» **Exercise objective**: Every line containing the word "región" is to be copied from the data below.

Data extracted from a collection
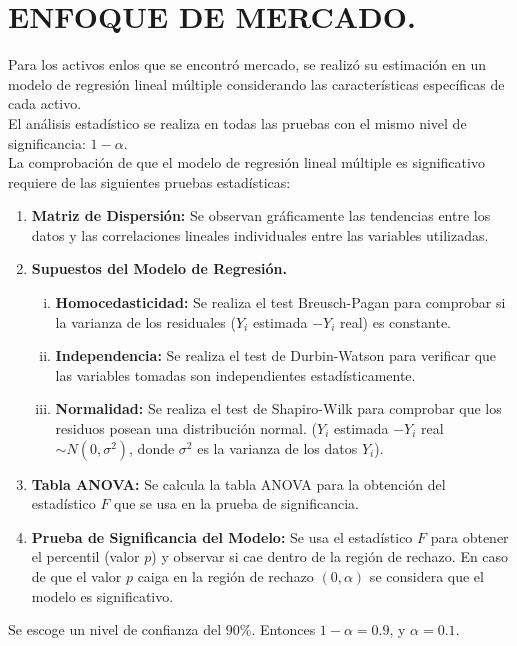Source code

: \section{ENFOQUE DE MERCADO.} %

Para los activos enlos que se encontró mercado, se realizó su estimación en un modelo de regresión lineal múltiple considerando 
las características específicas de cada activo. \\ 
El análisis estadístico se realiza en todas las pruebas con el mismo nivel de 
significancia: \(1- \alpha\). \\[2mm]
La comprobación de que el modelo de regresión lineal múltiple es significativo
requiere de las siguientes pruebas estadísticas:
\begin{enumerate}
	\item \textbf{Matriz de Dispersión:} Se observan gráficamente las tendencias 
		entre los datos y las correlaciones lineales individuales entre las 
		variables utilizadas.
		\newpage
	\item \textbf{Supuestos del Modelo de Regresión.}
		\begin{enumerate}[i.]
			\item \textbf{Homocedasticidad:} Se realiza el test Breusch-Pagan para 
				comprobar si la varianza de los residuales (\(Y_i\) estimada
				\( - Y_i\) real) es constante.
			\item \textbf{Independencia:} Se realiza el test de Durbin-Watson para
				verificar que las variables tomadas son independientes estadísticamente.
			\item \textbf{Normalidad:} Se realiza el test de Shapiro-Wilk
				para comprobar que los residuos posean una distribución normal.
				(\(Y_i\) estimada \(- Y_i\) real \(\sim N(0, \sigma ^2)\), donde 
				\(\sigma ^ 2\) es la varianza de los datos \(Y_i\)).
		\end{enumerate}
	\item \textbf{Tabla ANOVA:} Se calcula la tabla ANOVA para la obtención del 
		estadístico \(F\) que se usa en la prueba de significancia.
	\item \textbf{Prueba de Significancia del Modelo:} Se usa el estadístico \(F\) 
		para obtener el percentil (valor \(p\))
		y observar si cae dentro de la región de rechazo.
		En caso de que el valor \(p\) caiga en la región de rechazo \((0, \alpha)\)
		se considera que el modelo es significativo.
\end{enumerate}
Se escoge un nivel de confianza del \(90\%\). Entonces \(1- \alpha =0.9\), y 
\(\alpha = 0.1\).

\espacio

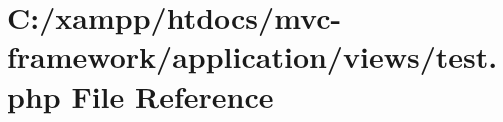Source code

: \hypertarget{application_2views_2test_8php}{}\section{C\+:/xampp/htdocs/mvc-\/framework/application/views/test.php File Reference}
\label{application_2views_2test_8php}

» **Output of the task**:
		y observar si cae dentro de la región de rechazo.
		En caso de que el valor \(p\) caiga en la región de rechazo \((0, \alpha)\)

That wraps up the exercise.